Que o senso comum carregue implicitamente toda uma ontologia não permite que se anule a diferença radical entre uma tal compreensão pré-teórica e o pensamento racional já trazido à luz, conhecido posteriormente através da obra dos filósofos. Não se trata da diferença simples entre implícito e explícito, confuso e ordenado, mito e ciência. Que a forma teórica se tenha desenvolvido como modo próprio de exposição das ideias filosóficas não se deve a qualquer preconceito elitista de antigos, medievais ou cientificistas modernos, mas ao fato da vitalidade do intelecto estar em seu movimento logicamente necessário, que ordena, amplia, complexifica, confere maior precisão, coerência, coesão, no limite, no sistema é consumado. Já no senso comum, o conjunto de representações e opiniões ocultam as conexões lógicas fundamentais que conferem unidade e coerência interna a qualquer ponto de vista racional. Nesta situação, o pensamento ignora sua realidade própria e não se descobre sujeito, dotado de forma substancial e não mero epifenômeno que pudesse ser remetido a determinações externas ao intelecto mesmo: pensamento é realidade em si.

Conclusão:

No presente estágio de desenvolvimento das ciências de laboratório, não se deve imaginar que sobreviva qualquer dependência do trabalho de fundamentação filosófica fornecida por uma disciplina como a ontologia. Pode-se rejeitar qualquer caráter idealista em nome de uma concepção da ciência que enfatiza os aspectos materiais aos quais os elementos conceituais se ajustam, não restando a necessidade de justificar teorias por si mesmas. Neste tópico, não parece haver mais motivo para prolongar controvérsias tradicionais, cada vez mais obsoletas na medida em que a produção científica de conhecimento se diferencia e demonstra sua especificidade em relação a suas origens em que era ainda uma parte da filosofia.

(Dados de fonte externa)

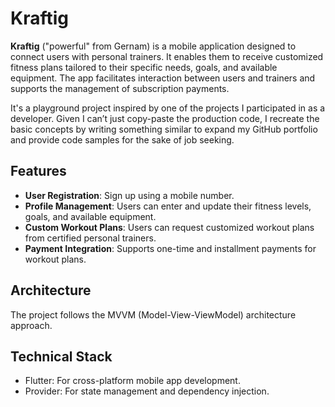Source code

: # Kraftig

**Kraftig** ("powerful" from Gernam) is a mobile application designed to connect users with personal trainers. It enables them to receive customized fitness plans tailored to their specific needs, goals, and available equipment. The app facilitates interaction between users and trainers and supports the management of subscription payments.

It's a playground project inspired by one of the projects I participated in as a developer. Given I can’t just copy-paste the production code, I recreate the basic concepts by writing something similar to expand my GitHub portfolio and provide code samples for the sake of job seeking.

## Features
* **User Registration**: Sign up using a mobile number.
* **Profile Management**: Users can enter and update their fitness levels, goals, and available equipment.
* **Custom Workout Plans**: Users can request customized workout plans from certified personal trainers.
* **Payment Integration**: Supports one-time and installment payments for workout plans.

## Architecture
The project follows the MVVM (Model-View-ViewModel) architecture approach.

## Technical Stack
* Flutter: For cross-platform mobile app development.
* Provider: For state management and dependency injection.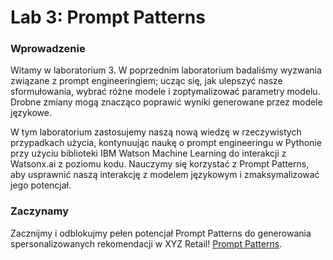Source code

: # Lab 3: Prompt Patterns

### Wprowadzenie
Witamy w laboratorium 3. W poprzednim laboratorium badaliśmy wyzwania związane z prompt engineeringiem; ucząc się, jak ulepszyć nasze sformułowania, wybrać różne modele i zoptymalizować parametry modelu. Drobne zmiany mogą znacząco poprawić wyniki generowane przez modele językowe.

W tym laboratorium zastosujemy naszą nową wiedzę w rzeczywistych przypadkach użycia, kontynuując naukę o prompt engineeringu w Pythonie przy użyciu biblioteki IBM Watson Machine Learning do interakcji z Watsonx.ai z poziomu kodu. Nauczymy się korzystać z Prompt Patterns, aby usprawnić naszą interakcję z modelem językowym i zmaksymalizować jego potencjał.

### Zaczynamy
Zacznijmy i odblokujmy pełen potencjał Prompt Patterns do generowania spersonalizowanych rekomendacji w XYZ Retail! [Prompt Patterns](code/genai-and-prompt-patterns.ipynb).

Rebaixada a papel secundário na produção do conhecimento de utilidade prática reconhecida, o científico, que além de gozar de invejável prestígio na sociedade também se impõe com facilidade nos debates epistemológicos, a filosofia passou a buscar em si outros méritos pelos quais pudesse ser valorizada. Nessa tentativa, pareceu em alguns casos ter-se convertido em auto-ajuda ou ideologia, resultado que torna o cenário ainda mais dramático para o desafio de reconquista de sua legitimidade. Constatação inevitável é que até a modernidade, vida teórica, metafísica e ciência eram aspectos de uma só unidade, e o sentido que possuíam nesta configuração existencial era a razão para que existissem e fossem indispensáveis. Reinventar o significado, função e valor da filosofia num contexto em que a dedicação à contemplação é tomada como anacronismo extravagante e a vida prática absorve todo interesse e preocupação, talvez seja mais que um enorme desafio, mas trate-se, enfim, de ideal absurdo.